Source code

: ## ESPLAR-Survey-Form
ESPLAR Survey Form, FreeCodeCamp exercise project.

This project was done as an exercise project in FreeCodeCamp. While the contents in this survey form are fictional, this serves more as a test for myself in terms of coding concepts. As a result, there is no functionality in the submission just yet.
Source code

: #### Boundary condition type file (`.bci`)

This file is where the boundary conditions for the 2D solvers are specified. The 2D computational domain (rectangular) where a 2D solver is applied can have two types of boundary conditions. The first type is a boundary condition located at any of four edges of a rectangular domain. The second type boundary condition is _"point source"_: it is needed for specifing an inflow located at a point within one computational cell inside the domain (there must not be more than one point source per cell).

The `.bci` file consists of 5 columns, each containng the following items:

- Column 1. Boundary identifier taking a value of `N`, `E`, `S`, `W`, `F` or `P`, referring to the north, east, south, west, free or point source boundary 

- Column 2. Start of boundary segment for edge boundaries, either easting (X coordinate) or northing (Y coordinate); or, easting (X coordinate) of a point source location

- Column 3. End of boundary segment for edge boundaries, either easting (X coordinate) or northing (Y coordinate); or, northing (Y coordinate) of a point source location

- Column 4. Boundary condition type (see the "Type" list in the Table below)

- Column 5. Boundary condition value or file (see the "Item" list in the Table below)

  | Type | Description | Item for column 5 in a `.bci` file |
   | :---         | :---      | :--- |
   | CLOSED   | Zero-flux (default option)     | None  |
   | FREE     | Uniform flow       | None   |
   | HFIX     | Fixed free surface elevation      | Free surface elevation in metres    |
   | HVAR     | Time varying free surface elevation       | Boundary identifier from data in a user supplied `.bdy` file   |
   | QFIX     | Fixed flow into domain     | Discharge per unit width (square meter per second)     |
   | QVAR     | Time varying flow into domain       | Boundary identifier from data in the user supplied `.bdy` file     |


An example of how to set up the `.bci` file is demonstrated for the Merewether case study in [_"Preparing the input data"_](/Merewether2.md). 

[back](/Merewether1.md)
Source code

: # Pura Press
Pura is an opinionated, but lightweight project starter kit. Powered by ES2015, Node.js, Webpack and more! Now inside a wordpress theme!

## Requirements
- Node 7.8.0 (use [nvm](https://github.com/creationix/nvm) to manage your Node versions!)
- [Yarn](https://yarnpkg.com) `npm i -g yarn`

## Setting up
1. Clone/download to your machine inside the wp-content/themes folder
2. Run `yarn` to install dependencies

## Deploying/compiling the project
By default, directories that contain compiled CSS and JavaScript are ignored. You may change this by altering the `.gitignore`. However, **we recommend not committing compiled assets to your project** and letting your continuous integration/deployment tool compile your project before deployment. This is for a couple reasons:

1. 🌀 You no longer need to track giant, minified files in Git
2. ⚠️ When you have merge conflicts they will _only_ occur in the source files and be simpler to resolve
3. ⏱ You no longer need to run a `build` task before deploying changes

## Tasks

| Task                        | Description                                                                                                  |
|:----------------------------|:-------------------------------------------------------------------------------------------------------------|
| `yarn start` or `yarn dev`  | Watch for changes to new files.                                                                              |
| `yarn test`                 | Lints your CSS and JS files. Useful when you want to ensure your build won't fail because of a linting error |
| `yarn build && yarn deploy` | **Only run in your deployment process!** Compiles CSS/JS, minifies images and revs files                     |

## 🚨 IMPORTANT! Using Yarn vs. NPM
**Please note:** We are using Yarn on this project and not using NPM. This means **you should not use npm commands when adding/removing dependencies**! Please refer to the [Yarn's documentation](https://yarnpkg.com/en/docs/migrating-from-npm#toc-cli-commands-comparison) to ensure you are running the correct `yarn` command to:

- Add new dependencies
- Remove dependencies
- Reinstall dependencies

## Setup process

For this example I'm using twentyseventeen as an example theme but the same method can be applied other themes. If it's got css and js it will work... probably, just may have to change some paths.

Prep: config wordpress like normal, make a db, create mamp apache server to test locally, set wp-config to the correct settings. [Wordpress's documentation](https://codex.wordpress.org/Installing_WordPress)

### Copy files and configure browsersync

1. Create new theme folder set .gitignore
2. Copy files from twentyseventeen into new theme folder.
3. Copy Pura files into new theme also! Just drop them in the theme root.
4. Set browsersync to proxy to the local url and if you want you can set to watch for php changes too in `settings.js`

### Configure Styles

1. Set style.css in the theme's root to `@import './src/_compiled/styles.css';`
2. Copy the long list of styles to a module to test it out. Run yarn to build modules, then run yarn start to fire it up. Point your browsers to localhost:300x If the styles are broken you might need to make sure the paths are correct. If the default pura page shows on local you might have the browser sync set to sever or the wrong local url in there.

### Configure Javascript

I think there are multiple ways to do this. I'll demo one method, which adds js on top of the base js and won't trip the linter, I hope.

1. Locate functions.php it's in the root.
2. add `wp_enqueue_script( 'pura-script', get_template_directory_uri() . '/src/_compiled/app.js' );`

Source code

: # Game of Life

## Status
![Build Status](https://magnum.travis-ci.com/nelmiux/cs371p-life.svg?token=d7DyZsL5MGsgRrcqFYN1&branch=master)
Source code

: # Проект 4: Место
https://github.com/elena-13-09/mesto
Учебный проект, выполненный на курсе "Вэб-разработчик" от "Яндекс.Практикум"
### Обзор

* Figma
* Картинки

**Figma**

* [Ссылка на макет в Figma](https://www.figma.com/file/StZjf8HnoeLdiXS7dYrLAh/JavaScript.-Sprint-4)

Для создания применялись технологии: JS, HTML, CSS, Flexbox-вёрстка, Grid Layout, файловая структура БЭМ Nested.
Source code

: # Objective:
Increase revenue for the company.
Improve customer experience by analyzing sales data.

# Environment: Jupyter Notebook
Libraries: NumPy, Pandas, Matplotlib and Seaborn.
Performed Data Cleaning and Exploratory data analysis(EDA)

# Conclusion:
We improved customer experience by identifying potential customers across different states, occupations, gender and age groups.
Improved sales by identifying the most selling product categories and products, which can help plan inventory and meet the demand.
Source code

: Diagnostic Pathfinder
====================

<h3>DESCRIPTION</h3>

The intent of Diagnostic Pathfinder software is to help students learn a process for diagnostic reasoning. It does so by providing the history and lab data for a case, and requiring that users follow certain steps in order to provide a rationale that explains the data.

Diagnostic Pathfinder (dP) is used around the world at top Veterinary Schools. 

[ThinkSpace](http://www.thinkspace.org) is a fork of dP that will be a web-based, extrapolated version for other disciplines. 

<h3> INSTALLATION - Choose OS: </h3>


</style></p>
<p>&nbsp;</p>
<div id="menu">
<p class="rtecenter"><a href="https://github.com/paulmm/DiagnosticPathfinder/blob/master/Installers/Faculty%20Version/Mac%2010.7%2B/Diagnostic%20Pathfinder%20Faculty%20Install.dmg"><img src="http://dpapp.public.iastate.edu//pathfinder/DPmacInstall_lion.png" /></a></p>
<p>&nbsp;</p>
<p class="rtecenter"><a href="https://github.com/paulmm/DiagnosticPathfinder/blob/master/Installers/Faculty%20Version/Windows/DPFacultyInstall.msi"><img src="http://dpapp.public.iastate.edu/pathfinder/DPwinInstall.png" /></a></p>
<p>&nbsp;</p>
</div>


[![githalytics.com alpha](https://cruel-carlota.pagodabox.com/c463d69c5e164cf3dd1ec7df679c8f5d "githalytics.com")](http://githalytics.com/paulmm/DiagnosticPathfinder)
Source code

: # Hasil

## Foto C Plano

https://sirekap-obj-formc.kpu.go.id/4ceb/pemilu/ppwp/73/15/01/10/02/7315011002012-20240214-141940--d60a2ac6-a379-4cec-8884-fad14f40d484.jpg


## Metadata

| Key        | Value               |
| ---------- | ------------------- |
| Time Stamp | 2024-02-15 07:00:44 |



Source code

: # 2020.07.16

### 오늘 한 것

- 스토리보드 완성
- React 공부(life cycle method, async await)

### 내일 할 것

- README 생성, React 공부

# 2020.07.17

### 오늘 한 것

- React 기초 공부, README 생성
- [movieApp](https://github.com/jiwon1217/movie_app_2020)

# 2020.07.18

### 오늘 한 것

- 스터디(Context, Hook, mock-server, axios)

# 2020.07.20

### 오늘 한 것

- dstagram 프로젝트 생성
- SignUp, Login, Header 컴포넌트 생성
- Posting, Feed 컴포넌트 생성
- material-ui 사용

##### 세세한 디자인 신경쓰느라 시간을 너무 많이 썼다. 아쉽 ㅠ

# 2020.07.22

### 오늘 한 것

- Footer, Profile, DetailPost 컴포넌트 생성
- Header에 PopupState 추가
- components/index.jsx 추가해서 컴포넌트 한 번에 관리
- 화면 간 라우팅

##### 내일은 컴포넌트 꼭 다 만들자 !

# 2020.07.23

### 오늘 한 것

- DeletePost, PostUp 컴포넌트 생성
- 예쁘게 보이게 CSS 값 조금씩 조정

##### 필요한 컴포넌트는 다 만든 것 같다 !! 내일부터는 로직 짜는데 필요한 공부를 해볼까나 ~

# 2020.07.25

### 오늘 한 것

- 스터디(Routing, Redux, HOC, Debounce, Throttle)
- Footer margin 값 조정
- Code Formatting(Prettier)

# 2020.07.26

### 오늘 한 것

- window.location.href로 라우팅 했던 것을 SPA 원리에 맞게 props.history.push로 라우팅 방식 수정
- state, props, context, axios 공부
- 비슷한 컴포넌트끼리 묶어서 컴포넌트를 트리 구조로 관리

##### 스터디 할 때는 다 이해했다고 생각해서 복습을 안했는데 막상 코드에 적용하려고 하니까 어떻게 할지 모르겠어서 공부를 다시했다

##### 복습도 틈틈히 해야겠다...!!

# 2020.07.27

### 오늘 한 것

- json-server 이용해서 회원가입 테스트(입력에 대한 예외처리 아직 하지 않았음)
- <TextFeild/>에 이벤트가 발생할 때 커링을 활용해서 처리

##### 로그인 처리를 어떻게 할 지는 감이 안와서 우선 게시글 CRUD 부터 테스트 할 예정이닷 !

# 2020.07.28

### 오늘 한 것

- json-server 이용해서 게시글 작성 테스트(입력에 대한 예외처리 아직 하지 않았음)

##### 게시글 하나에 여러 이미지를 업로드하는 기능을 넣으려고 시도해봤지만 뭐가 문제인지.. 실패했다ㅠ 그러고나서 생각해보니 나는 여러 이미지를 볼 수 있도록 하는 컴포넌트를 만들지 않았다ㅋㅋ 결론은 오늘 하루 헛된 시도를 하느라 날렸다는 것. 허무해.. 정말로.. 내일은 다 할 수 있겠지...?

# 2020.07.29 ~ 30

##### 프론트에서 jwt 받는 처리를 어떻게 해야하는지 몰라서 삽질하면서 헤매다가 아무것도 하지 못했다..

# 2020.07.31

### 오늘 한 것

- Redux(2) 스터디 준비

::::::::

## What to produce
Search the listing for the word "root", and copy every line in which it is found.

## Solution to the problem
3. Copy Pura files into new theme also! Just drop them in the theme root.
1. Set style.css in the theme's root to `@import './src/_compiled/styles.css';`
1. Locate functions.php it's in the root.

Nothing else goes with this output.